The following combines the separate data sources into one VCorpus object, then cleans and tidy the resulting data set.

# combine the data into a VCorpus object
corpus <- VCorpus(VectorSource(data_sample), readerControl = list(reader=readPlain, language="en_US"))
# tidy the data using tidytext::tidy
corpus_td <- tidy(corpus) 
# remove the URL links, remove the punctuation marks except for apostrophes,
# remove numerals, remove the dollar sign, remove the non-ASCII (hence non-English) words,
# convert the words to lower case
corpus_td <- corpus_td %>%
  mutate(
    text = str_replace_all(text, "(f|ht)tp(s?)://(.*)[.][a-z]+|[0-9]+|(?!')[[:punct:]]|\\$", "")
  ) %>%
  mutate(
    text = tolower(text)
  ) %>%
  mutate(
    text = iconv(text, from = "UTF-8", to = "ASCII", sub="")
  )
# free the memory
rm(blogs)
rm(news)
rm(twitter)
rm(corpus)
# fix words that are written with repeated letters e.g. pleaseeee
# https://stackoverflow.com/questions/37198364/r-remove-words-with-3-or-more-repeating-letters-using-gsub
rm.repeatLetters <- function(x){
  xvec <- unlist(strsplit(x, " "))
  rmword <- grepl("(\\w)\\1{2, }", xvec)
  return(paste(xvec[!rmword], collapse = " "))
}

corpus_td$text <- sapply(corpus_td$text, rm.repeatLetters)

With the help of the tidytext package, we now build our \(n\)-grams.

unigram <- corpus_td %>%
  unnest_tokens(unigram, text)

bigram <- corpus_td %>%
  unnest_tokens(bigram, text, token = "ngrams", n=2)

trigram <- corpus_td %>%
  unnest_tokens(trigram, text, token = "ngrams", n=3)

quadgram <- corpus_td %>%
  unnest_tokens(quadgram, text, token = "ngrams", n=4)

pentagram <- corpus_td %>%
  unnest_tokens(pentagram, text, token = "ngrams", n=5)

hexagram <- corpus_td %>%
  unnest_tokens(hexagram, text, token = "ngrams", n=6)

The following function is used for plotting the most frequent \(n\)-grams in our sample data.

plot_freq <- function(data, text,  n=10){
  #data <- enquo(data)
  text <- enquo(text)
  data %>%
    count(!!text) %>%
    top_n(n, n) %>%
    mutate(text := fct_reorder(!!text, n)) %>%
    ggplot(., aes_(quo(text), quo(n))) + 
    geom_bar(stat = "identity") +
    coord_flip()
}
plot_freq(unigram, unigram,  n=20)

plot_freq(bigram, bigram, n=20)

plot_freq(trigram, trigram, n=20)

plot_freq(quadgram, quadgram, n=20)

plot_freq(pentagram, pentagram, n=20)

plot_freq(hexagram, hexagram, n=15)

Next Steps

In this report, we have conducted exploratory data analysis and built \(n\)-grams which we will use as foundations of our text-predictive model.
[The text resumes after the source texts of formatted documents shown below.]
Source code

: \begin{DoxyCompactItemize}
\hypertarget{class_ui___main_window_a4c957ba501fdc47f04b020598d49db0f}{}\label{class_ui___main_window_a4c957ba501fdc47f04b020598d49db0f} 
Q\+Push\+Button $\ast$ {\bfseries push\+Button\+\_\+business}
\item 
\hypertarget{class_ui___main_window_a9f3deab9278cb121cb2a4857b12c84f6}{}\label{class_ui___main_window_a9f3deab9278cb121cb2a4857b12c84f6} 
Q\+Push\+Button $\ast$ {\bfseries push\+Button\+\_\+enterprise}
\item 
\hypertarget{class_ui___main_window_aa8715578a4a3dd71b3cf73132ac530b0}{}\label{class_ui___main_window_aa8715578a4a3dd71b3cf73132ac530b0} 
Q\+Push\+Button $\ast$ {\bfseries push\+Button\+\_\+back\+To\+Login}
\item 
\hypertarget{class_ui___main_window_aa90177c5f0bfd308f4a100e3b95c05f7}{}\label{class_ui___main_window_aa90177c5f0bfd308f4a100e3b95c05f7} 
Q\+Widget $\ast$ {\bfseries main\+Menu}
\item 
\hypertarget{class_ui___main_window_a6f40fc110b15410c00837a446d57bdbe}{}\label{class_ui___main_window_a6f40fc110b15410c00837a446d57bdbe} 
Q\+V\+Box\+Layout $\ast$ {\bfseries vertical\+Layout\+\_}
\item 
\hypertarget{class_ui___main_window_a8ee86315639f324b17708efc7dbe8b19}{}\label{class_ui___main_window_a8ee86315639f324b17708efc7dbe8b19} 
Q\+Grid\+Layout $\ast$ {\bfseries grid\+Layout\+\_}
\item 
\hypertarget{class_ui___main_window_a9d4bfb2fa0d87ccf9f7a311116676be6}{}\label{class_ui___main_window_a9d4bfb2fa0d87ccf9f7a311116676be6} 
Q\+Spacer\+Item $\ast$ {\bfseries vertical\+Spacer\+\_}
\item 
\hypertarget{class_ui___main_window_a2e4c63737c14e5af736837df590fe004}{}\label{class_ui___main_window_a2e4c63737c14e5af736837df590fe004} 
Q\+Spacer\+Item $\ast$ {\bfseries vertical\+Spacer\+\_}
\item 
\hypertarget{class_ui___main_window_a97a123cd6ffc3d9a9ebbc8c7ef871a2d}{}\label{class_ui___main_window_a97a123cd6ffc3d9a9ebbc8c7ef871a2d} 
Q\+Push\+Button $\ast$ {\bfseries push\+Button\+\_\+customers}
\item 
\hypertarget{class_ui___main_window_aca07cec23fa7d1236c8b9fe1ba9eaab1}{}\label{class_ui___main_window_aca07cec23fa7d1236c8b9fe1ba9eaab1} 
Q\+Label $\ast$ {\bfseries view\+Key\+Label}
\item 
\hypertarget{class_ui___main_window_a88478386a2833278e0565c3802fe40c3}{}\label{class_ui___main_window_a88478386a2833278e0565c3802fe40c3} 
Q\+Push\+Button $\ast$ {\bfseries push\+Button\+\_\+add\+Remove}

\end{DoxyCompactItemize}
The following tasks should now be done:

  • Study more about Natural Language Processing (NLP).
  • Attempt cleaning the whole data set by breaking the files down into smaller pieces, cleaning each piece, and merging the results.
  • Review machine learning algorithms and look for a strategy on how to build the model for the text prediction.